Retype exactly, and only, the lines from the one that contains "Dilemma between efficiency" through the final line of the entries.

Plain-text document sources:
-------

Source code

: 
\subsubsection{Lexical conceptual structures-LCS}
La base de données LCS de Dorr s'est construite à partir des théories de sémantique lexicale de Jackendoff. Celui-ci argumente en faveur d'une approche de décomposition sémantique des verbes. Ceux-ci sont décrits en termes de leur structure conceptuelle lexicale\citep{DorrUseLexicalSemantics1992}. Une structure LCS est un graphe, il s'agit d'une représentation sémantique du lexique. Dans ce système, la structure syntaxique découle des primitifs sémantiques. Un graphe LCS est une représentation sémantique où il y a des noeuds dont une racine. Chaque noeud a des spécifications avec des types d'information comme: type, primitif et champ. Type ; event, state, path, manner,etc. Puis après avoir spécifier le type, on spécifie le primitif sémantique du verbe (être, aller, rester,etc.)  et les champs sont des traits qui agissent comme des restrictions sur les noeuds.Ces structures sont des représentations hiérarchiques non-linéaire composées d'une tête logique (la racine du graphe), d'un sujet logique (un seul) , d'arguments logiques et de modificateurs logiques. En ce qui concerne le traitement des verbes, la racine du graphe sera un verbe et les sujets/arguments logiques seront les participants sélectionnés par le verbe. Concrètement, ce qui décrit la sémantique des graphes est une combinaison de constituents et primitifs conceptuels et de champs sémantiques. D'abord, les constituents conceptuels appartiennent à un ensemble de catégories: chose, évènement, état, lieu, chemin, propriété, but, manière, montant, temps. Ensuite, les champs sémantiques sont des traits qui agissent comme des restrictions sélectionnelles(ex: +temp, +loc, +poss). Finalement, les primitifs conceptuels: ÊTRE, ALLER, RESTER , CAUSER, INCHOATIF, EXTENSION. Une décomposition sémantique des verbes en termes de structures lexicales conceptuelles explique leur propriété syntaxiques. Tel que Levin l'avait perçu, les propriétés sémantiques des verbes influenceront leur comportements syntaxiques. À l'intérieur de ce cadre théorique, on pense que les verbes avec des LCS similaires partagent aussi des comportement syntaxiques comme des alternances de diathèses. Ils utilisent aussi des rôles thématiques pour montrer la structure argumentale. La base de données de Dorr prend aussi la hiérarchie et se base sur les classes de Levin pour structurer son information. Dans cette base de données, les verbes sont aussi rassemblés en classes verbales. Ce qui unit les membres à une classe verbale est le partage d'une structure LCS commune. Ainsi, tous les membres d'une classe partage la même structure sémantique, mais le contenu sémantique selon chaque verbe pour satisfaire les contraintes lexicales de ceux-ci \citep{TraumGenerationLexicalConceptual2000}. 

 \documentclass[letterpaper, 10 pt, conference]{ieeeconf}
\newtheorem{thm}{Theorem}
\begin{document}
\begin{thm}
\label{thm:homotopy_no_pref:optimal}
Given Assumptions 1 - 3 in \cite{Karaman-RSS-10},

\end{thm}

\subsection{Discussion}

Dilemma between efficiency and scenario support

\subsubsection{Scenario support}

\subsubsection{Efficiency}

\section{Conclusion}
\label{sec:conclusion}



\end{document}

-------

● Result of this task
Dilemma between efficiency and scenario support

\subsubsection{Scenario support}

\subsubsection{Efficiency}

\section{Conclusion}
\label{sec:conclusion}



\end{document}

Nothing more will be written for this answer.